Opinión | Tribuna

Privatizar la monarquía

Una imagen de la familia real británica durante un acto institucional de archivo.

Una imagen de la familia real británica durante un acto institucional de archivo. / Agencias

A estas alturas de los acontecimientos, ustedes ya habrán leído y escuchado decenas de opiniones sobre el ‘inesperado’ (sic) traspaso familiar de carteras en la hipnotizadora y cinematográfica monarquía británica. De entre todas ellas, espero que no se hayan perdido una en concreto en la que, a la pregunta de cómo será el reinado del nuevo monarca, alguien espetó en una tertulia: «más corto que el de su madre». Brillante. Me encantó. Es más que obvio pero no me dirán que por su mente no pasó, tras escucharla y en ese instante, la imagen de un Carlos de Inglaterra de 143 años que por fin ha podido resarcirse tras media vida esperando y ha podido disfrutar de las mieles del poder completamente acartonado hasta 2095.

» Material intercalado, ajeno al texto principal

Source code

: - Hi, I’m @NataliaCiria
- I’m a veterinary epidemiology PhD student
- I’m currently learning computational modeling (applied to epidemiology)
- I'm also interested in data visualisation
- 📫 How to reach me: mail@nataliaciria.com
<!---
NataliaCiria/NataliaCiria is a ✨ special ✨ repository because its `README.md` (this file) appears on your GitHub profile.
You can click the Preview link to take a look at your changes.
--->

Sea como fuere y como se suele decir, el relevo de protagonistas influirá sin duda en la trama del relato, según predicen todos los analistas. Inestabilidades territoriales y aumento del independentismo en Escocia y Gales; una crisis económica que se acerca galopante por todos lados; una desconexión con Europa que le deja a merced de la caridad estadounidense y, sobre todo, una sociedad de a pie que habrá que ver si está dispuesta -ya sin la mamá eterna- a sostener una estructura o institución tan contradictoria con los tiempos que vivimos como es la monarquía. 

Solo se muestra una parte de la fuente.